What is expected - Below are records to be output exactly, every one of them.

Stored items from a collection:
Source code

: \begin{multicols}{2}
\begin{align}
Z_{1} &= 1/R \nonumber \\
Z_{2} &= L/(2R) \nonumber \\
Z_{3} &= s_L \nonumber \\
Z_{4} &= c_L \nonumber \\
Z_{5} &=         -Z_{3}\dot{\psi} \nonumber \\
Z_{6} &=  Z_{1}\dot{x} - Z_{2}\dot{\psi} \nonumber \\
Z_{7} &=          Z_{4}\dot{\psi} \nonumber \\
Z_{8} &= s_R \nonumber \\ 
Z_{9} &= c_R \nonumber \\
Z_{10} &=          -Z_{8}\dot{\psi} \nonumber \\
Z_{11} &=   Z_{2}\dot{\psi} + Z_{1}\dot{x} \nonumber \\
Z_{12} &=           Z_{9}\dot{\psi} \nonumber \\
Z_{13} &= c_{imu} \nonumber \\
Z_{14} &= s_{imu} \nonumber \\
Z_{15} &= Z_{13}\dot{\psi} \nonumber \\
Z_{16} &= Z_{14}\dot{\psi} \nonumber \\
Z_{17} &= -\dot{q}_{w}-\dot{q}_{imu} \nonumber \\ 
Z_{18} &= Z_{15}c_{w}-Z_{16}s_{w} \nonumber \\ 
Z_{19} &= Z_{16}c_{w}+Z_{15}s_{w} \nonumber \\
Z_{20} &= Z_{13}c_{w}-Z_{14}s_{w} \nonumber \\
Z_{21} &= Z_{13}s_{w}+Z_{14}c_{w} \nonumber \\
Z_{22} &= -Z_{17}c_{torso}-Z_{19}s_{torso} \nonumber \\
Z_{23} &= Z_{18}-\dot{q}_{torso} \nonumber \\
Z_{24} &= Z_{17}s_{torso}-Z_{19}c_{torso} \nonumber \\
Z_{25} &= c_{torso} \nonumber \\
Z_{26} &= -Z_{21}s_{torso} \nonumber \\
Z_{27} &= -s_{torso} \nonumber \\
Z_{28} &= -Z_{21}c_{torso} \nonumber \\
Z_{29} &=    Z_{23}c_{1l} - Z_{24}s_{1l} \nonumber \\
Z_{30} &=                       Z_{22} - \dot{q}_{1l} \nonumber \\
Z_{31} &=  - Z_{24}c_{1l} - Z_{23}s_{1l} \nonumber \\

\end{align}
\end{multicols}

Exercise output -
Source code

: \begin{multicols}{2}
\begin{align}
Z_{1} &= 1/R \nonumber \\
Z_{2} &= L/(2R) \nonumber \\
Z_{3} &= s_L \nonumber \\
Z_{4} &= c_L \nonumber \\
Z_{5} &=         -Z_{3}\dot{\psi} \nonumber \\
Z_{6} &=  Z_{1}\dot{x} - Z_{2}\dot{\psi} \nonumber \\
Z_{7} &=          Z_{4}\dot{\psi} \nonumber \\
Z_{8} &= s_R \nonumber \\ 
Z_{9} &= c_R \nonumber \\
Z_{10} &=          -Z_{8}\dot{\psi} \nonumber \\
Z_{11} &=   Z_{2}\dot{\psi} + Z_{1}\dot{x} \nonumber \\
Z_{12} &=           Z_{9}\dot{\psi} \nonumber \\
Z_{13} &= c_{imu} \nonumber \\
Z_{14} &= s_{imu} \nonumber \\
Z_{15} &= Z_{13}\dot{\psi} \nonumber \\
Z_{16} &= Z_{14}\dot{\psi} \nonumber \\
Z_{17} &= -\dot{q}_{w}-\dot{q}_{imu} \nonumber \\ 
Z_{18} &= Z_{15}c_{w}-Z_{16}s_{w} \nonumber \\ 
Z_{19} &= Z_{16}c_{w}+Z_{15}s_{w} \nonumber \\
Z_{20} &= Z_{13}c_{w}-Z_{14}s_{w} \nonumber \\
Z_{21} &= Z_{13}s_{w}+Z_{14}c_{w} \nonumber \\
Z_{22} &= -Z_{17}c_{torso}-Z_{19}s_{torso} \nonumber \\
Z_{23} &= Z_{18}-\dot{q}_{torso} \nonumber \\
Z_{24} &= Z_{17}s_{torso}-Z_{19}c_{torso} \nonumber \\
Z_{25} &= c_{torso} \nonumber \\
Z_{26} &= -Z_{21}s_{torso} \nonumber \\
Z_{27} &= -s_{torso} \nonumber \\
Z_{28} &= -Z_{21}c_{torso} \nonumber \\
Z_{29} &=    Z_{23}c_{1l} - Z_{24}s_{1l} \nonumber \\
Z_{30} &=                       Z_{22} - \dot{q}_{1l} \nonumber \\
Z_{31} &=  - Z_{24}c_{1l} - Z_{23}s_{1l} \nonumber \\

\end{align}
\end{multicols}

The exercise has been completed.